Schedule of study visits and assessments of the eRadaR study
Study flow chart of the eRadaR study. CCI, Comprehensive Complication Index.
Patient presenting to the ED (visit 1)
After enrolment in the trial, a structured interview with the Ada-App will be conducted and baseline data will be assessed including demographic data according to the Carlson Comorbidity Index and the Risk Analysis Index-C score (RAI-C score), the patients’ symptoms and International Classification of Diseases 10th Revision (ICD-10) diagnoses list.33–35 Participants are then diagnosed and treated according to the standard of care by the attending physician of the ER. As this is a double-blinded study to patients and treating physicians, Ada-App diagnoses lists will be randomly allocated to a study-ID and then manually transferred into the electronic case report forms (eCRF). The trial personnel will be blinded until the end of the study to avoid bias regarding subsequent diagnoses and treatment of the patient, except of the interim analysis, which is mentioned in the section of statistical analysis.
Hospital stay (visit 2, day 7)
This visit is performed on day 7, after the patient is admitted to the hospital. Data about diagnostics and therapies are assessed comprising laboratory results (ie, C reactive protein, white cell count, platelets, haemoglobin, bilirubin, creatinine, sodium and potassium, albumin, INR), computer-assisted diagnostics (ie, ultrasound, chest/abdominal CT/MRI, ECG, endoscopy), type of therapy (conservative, interventional or surgery), OPS code of therapies and complications according to the Comprehensive Complication Index (CCI) together with the date of occurrence.36 If the patient has not been admitted to the hospital or is discharged before day 7, visit 2 is left out.
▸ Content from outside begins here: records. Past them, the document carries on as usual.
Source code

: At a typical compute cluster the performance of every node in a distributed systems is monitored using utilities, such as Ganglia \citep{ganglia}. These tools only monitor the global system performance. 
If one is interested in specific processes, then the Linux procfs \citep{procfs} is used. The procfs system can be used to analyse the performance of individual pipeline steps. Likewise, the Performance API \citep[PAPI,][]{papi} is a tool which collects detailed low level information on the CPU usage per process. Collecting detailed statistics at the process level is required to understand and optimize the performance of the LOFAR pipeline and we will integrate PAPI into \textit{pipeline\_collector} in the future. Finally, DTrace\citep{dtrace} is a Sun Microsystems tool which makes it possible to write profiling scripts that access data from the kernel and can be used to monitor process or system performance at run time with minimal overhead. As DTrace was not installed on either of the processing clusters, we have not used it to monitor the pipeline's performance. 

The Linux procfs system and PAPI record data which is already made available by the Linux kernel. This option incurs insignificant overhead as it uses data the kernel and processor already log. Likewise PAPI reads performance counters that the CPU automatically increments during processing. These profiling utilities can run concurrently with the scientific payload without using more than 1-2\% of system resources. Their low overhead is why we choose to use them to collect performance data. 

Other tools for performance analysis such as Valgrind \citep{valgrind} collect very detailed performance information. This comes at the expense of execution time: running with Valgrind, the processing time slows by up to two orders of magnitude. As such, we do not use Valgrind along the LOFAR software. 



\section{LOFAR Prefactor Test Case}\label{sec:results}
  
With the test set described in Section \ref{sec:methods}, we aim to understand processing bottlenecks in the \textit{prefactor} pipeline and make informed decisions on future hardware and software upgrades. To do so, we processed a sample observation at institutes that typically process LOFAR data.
Hospital stay (visit 3, day 14)
Visit 3 is performed on day 14 after patient’s admission and assessment schedule is equivalent to visit 2. If the patient has not been admitted to the hospital or is discharged before day 14, visit 3 is left out.
Discharge (visit 4)
At discharge, data including the final ICD-10 diagnosis and the timing of diagnosis will be recorded to subsequently analyse the accuracy and the timing of the Ada-App compared with the classical doctor–patient encounter. Further data items include diagnostics (laboratory, instrumental), OPS codes and type of therapies, complications according to CCI, length of hospital stay, overall health cost, rate of consultation.
Follow-up (visit 5)
The follow-up will be performed as a structured telephone interview or in person on day 90 and will encompass following data items: demographic data according to the RAI-C score, complication assessment according to CCI and overall survival.
Interventions
As this is an observational, double-blinded, prospective study, no experimental or control interventions are conducted.
Endpoints
Primary endpoint
The primary endpoint of this study is to evaluate the diagnostic accuracy of the Ada-App by comparing the decision making of the classical doctor–patient interaction with the diagnoses proposed by the app-based algorithm.
Secondary endpoint
Secondary endpoints of this study consist of the following: timing of final discharge diagnosis and time to treatment during hospital stay, comparing accurate diagnoses with discharge diagnoses as descriptive assessments, the occurrence of complications according to the CCI, total length of stay in hospital from initial contact in the ER until discharge, patient morbidity and mortality at day 90, overall health cost analysis and consultation rate. Further endpoints are displayed in the description of assessment schedule (table 1).
Measurement methods
For data capture, following measurement methods will be used:
Primary outcome measurement will be performed using the Ada-App which will deliver a set of differential diagnoses to a given clinical case.23 Based on an algorithmic questionnaire and machine learning technologies, the Ada chatbot assesses symptoms of the patient, similar to the anamnestic techniques and clinical reasoning of physicians. Patients’ data are integrated into an extensive knowledge base, which has been specifically designed by medical doctors by incorporating validated disease models and comprehensive medical literature. Then, differential diagnoses are generated and ranked in order considering two features: the probability, based on epidemiological data and the best match between the diagnosis and the given symptoms. Through AI-based methods and multiple feedback loops, the Ada knowledge base grows after each interaction and diagnostic ability improves continuously.
The occurrence of complications as secondary outcomes will be evaluated and analysed according to the CCI.36 The CCI represents the standard assessment of postoperative morbidity and comprises all complications occurring during a patient’s course based on the Clavien-Dindo classification (CDC). Compared with the CDC, which ranks complications based on the severity of the therapeutic consequence and grades them in five levels, the CCI uses a formula to integrate all complications, ranging them from 0 (‘no complication’) to 100 (‘death’).37 This advanced approach enables comparison of patients harbouring more than one complication and takes more subtle differences into consideration.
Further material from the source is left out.